What to work on
The entries below contain a line with "little of Sotherton.>" and a line with "<I collect,> said". Retype exactly everything from the first down to the second, both included, and nothing else.

** Opening Data for the task block **

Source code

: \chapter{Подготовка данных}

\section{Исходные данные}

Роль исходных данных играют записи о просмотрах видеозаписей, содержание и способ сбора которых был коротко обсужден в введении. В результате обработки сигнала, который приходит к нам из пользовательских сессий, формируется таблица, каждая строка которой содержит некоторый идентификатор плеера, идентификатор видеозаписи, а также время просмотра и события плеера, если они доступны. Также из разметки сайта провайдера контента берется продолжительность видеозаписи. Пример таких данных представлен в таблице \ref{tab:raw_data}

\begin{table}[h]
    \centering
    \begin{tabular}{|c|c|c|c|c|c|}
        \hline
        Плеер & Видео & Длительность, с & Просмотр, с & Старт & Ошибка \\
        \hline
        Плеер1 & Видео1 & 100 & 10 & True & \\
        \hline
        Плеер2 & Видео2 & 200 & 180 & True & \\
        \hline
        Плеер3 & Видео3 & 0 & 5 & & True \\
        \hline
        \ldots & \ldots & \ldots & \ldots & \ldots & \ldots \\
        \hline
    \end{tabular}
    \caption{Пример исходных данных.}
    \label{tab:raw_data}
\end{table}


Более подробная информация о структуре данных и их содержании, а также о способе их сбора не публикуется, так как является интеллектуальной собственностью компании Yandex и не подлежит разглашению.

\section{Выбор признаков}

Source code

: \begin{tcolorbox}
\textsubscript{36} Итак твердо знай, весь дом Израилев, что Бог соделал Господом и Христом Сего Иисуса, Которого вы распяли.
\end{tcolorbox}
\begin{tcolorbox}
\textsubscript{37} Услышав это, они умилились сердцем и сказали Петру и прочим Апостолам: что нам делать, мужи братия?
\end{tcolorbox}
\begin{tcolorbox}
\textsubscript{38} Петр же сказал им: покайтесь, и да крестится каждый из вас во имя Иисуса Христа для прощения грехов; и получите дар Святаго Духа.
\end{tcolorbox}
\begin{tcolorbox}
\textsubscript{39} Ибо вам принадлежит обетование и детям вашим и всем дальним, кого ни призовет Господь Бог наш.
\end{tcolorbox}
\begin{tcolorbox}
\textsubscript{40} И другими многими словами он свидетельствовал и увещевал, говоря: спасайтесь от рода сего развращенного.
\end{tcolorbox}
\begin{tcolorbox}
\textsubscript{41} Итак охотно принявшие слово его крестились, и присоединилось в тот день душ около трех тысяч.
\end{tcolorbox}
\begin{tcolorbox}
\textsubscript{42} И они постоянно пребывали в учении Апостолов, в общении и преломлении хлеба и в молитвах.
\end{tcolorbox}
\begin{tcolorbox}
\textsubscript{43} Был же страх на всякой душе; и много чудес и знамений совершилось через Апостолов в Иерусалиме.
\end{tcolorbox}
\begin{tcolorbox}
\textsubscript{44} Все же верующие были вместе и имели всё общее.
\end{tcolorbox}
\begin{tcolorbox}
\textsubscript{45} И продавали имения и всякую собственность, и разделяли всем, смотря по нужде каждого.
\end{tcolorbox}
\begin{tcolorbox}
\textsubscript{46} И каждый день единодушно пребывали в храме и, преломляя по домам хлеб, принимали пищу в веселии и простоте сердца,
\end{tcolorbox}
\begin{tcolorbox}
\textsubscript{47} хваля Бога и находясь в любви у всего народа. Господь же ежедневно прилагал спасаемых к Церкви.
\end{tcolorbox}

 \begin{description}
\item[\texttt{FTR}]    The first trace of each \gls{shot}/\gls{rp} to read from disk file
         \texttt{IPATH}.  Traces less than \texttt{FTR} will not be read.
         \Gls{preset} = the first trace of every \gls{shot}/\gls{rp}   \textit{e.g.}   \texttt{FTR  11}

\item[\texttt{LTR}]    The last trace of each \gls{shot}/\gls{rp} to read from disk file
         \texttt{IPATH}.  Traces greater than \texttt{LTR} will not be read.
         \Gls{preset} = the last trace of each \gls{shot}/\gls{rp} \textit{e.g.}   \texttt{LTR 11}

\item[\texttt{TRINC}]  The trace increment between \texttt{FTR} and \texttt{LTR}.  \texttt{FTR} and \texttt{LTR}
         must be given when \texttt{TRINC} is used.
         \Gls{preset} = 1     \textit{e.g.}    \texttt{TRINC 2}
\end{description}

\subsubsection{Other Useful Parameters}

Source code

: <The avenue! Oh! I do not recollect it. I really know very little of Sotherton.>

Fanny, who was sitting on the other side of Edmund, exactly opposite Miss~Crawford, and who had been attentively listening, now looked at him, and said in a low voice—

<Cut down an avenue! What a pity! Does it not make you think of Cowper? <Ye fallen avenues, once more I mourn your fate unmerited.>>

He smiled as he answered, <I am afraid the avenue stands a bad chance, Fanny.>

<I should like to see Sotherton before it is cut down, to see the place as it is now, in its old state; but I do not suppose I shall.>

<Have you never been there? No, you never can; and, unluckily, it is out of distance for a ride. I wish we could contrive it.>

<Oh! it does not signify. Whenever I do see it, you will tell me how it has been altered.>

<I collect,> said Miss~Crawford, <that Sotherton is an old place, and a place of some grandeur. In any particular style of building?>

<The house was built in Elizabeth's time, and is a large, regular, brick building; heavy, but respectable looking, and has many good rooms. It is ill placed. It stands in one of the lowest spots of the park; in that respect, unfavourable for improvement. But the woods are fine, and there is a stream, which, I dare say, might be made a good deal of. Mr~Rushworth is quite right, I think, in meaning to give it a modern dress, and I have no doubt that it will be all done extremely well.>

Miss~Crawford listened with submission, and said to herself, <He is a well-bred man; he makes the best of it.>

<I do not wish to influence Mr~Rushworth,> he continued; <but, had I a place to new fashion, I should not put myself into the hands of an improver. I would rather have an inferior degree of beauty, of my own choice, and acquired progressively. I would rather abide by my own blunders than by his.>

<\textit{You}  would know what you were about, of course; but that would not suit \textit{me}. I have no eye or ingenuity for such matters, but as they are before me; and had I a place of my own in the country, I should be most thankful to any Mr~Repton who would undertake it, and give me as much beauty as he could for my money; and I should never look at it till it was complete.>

** Closing Data for the task block **

Response area
: <The avenue! Oh! I do not recollect it. I really know very little of Sotherton.>

Fanny, who was sitting on the other side of Edmund, exactly opposite Miss~Crawford, and who had been attentively listening, now looked at him, and said in a low voice—

<Cut down an avenue! What a pity! Does it not make you think of Cowper? <Ye fallen avenues, once more I mourn your fate unmerited.>>

He smiled as he answered, <I am afraid the avenue stands a bad chance, Fanny.>

<I should like to see Sotherton before it is cut down, to see the place as it is now, in its old state; but I do not suppose I shall.>

<Have you never been there? No, you never can; and, unluckily, it is out of distance for a ride. I wish we could contrive it.>

<Oh! it does not signify. Whenever I do see it, you will tell me how it has been altered.>

<I collect,> said Miss~Crawford, <that Sotherton is an old place, and a place of some grandeur. In any particular style of building?>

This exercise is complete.